080206 第二印象は漂流する [随想]

 1年あまり前、 「第一印象を収集する」 という日記を書いた。自分が人に与える第一印象を、転職まもない時期に同僚から意識的に聴取していくこの試みは、 「几帳面そう」 「落ち着いてる」 という、十二分に自覚している性質を再確認するだけの結果に終わった。

 当時の日記では触れなかったものの、歓迎会の席で浴びせられた次の言葉がある。

 「Ranaさんって、オタク?」

 ええと。

 返答に詰まっているうちにうやむやになり、話はヨソへ移ってしまった。はたして僕はどう答えればよかったのだろう。そりゃあインかアウトかで言えば趣味は思いっきりインに偏っているものの、 「オタクです」 と胸を張って言えるほどの特定の対象もそれに関する知識も、僕は持ち合わせていない。といって 「否」 と断言できるものでもないような。まあそれはいい。語義が曖昧ゆえ、もとより即答できる問いではない。問題は別にある。

 ほぼ初対面で、 「オタク?」 と疑問を抱かれるような風貌を、僕は備えているようだぞ。

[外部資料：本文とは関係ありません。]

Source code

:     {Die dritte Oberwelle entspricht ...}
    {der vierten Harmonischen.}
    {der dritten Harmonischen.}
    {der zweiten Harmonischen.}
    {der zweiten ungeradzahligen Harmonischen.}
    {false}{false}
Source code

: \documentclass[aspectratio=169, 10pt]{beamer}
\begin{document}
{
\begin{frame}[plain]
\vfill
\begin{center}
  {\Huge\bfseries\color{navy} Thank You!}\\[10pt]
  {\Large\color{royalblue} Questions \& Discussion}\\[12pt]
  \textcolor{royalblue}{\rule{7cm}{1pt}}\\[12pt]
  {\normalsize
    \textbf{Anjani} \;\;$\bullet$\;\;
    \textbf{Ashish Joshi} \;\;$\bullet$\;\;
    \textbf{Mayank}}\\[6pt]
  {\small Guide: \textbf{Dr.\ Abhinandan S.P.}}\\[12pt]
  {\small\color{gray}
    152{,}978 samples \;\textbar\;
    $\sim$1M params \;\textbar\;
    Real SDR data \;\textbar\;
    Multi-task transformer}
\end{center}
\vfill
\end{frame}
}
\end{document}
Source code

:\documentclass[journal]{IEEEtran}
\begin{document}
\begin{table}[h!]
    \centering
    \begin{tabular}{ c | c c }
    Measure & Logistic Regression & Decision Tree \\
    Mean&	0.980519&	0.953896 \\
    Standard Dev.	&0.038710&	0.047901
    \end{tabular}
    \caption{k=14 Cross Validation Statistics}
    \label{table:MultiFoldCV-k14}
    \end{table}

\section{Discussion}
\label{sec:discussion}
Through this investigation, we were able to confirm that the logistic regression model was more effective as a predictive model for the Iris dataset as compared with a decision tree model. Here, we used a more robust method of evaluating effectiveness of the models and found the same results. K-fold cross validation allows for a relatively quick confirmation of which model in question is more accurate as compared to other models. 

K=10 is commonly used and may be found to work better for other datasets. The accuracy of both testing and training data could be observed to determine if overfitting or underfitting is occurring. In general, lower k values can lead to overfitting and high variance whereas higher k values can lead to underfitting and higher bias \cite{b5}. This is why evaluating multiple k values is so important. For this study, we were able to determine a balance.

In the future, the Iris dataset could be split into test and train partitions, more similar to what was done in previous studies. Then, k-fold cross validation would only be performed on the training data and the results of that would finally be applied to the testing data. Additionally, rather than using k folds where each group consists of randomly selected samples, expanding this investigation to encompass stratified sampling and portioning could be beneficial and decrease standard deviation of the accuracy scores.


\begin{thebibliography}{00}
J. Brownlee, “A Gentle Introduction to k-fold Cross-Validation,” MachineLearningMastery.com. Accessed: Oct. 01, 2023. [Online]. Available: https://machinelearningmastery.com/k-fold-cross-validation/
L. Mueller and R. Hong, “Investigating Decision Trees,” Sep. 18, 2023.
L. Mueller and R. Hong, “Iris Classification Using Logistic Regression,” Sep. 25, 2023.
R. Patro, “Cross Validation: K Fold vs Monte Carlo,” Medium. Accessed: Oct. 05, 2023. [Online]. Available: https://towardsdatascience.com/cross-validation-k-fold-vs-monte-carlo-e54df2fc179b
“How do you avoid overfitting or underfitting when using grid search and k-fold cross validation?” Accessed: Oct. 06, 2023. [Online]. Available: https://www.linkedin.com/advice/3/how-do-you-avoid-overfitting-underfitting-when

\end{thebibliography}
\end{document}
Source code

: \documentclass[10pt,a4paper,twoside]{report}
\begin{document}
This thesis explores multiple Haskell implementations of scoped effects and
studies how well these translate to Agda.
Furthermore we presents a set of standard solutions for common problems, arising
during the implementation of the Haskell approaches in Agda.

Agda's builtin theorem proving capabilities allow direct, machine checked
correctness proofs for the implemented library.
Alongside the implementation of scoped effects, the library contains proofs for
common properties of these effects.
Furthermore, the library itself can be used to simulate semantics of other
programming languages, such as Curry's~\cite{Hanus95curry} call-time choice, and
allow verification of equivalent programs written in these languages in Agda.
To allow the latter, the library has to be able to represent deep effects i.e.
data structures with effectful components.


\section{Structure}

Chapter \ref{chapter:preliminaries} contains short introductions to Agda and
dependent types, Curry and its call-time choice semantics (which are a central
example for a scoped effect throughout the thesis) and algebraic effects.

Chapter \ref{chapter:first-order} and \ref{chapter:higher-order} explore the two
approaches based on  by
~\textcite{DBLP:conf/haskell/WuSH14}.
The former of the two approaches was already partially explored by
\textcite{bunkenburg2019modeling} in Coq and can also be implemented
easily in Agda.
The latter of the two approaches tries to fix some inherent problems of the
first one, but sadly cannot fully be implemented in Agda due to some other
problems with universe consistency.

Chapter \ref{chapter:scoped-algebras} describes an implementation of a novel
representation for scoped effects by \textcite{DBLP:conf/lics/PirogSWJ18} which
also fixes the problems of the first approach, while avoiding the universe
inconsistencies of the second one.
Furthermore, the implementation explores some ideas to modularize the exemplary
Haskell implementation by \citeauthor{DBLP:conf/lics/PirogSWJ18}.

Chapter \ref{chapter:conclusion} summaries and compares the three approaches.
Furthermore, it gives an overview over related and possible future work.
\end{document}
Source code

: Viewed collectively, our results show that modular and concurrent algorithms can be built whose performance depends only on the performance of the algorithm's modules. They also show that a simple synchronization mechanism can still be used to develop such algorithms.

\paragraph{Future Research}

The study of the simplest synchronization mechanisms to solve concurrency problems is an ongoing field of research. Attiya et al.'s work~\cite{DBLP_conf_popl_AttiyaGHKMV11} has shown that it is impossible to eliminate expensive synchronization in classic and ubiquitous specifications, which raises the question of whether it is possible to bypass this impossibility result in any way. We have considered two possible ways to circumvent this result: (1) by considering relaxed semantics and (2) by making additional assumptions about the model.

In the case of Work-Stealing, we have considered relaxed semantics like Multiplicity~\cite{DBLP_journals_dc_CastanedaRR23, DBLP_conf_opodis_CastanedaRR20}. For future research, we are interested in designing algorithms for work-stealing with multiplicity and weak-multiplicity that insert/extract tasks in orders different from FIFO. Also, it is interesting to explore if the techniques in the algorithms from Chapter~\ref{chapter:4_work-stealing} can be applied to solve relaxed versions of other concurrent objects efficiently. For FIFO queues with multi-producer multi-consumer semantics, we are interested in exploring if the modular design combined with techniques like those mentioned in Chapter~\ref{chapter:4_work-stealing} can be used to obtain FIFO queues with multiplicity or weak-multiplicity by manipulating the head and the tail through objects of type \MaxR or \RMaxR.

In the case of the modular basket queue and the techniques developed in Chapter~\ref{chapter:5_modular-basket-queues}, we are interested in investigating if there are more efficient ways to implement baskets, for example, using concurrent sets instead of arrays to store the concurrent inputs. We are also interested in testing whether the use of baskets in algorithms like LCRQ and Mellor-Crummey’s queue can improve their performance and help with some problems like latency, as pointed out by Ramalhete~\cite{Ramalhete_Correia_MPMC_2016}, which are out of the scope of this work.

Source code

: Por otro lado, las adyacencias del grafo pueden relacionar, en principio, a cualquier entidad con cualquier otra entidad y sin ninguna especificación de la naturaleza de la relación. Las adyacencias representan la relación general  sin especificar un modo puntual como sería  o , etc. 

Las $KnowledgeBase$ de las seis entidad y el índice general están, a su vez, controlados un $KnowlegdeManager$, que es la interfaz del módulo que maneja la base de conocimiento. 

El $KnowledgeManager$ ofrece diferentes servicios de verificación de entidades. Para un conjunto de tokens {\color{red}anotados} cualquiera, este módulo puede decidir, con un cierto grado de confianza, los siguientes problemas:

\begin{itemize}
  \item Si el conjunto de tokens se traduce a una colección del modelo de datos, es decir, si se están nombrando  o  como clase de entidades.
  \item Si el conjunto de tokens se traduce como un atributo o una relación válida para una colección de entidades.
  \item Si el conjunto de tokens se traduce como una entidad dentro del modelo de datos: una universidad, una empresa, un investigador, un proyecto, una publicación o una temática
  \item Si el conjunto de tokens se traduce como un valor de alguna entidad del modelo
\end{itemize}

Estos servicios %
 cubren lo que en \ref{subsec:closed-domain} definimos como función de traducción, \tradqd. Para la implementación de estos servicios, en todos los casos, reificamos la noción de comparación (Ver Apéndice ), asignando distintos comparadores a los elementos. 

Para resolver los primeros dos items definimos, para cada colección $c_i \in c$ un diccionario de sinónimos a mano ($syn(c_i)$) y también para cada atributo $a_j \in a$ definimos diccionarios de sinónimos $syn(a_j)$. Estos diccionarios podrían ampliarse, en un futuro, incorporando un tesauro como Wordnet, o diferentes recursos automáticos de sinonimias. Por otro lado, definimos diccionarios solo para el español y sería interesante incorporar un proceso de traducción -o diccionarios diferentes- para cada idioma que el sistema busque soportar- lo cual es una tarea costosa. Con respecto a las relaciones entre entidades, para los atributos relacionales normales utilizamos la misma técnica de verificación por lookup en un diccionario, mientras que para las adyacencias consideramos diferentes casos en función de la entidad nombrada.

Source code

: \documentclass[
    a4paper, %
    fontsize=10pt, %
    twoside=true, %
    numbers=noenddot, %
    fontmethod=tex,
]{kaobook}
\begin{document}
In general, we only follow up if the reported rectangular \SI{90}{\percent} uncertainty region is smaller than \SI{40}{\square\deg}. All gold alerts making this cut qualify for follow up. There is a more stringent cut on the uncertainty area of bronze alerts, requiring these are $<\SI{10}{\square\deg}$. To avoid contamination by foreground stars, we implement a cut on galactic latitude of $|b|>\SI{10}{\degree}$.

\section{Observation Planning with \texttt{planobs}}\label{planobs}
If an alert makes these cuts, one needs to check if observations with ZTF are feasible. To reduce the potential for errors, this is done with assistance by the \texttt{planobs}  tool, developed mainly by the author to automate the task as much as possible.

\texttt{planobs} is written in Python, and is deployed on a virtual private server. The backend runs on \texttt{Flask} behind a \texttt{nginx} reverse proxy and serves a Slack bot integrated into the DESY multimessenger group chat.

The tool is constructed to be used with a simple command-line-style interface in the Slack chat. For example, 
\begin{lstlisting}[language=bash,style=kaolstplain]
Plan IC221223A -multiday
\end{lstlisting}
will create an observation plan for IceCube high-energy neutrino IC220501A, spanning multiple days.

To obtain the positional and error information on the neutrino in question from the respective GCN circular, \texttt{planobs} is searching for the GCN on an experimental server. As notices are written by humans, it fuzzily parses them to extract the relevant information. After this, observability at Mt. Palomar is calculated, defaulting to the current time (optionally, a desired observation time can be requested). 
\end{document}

 うすうす感づいてはいたけれども、ズバリ言及されると衝撃であった。 「オタクっぽさ」 の要素とは何だろう? 自分はそのうちの何を、どれくらい、備えているのだろう? しばし考え込んだのち、とりあえず僕はこの出来事を記憶の奥底に沈めることにした。月日を経て付き合いを重ねるにつれ、こんな不本意な第一印象は薄れ消えゆくだろうさ。 「オタクっぽく見えたけど、それほどでもないんだね」 という認識が広がるだろうさ。そう思っていた。

 しかし、つい先日、別の同僚から投げられた言葉がこれだ。

 「サブカルといえば、Ranaさんですよね」

 1年経っても変わってない。(※)

 おかしいな、サブカル嗜好を公言したことなんてないし、むしろサブカル方面には疎いほうだと思うのに。サブカルの代名詞ってどういうことさ。1年前に封印した記憶が甦ってしまったじゃないかどうしてくれる。

 初対面でも、長い付き合いを経ても、 「オタク」 「サブカル」 扱い。架せられた業のようなものを感じた次第である。

 

※ 「オタク文化」 = 「サブカル」 とくくる見方がある一方、両者を差異あるものと見なす向きもありますが ( 『ユリイカ』 2005年8月臨時増刊号) 、ひとまずそれは置いておきます。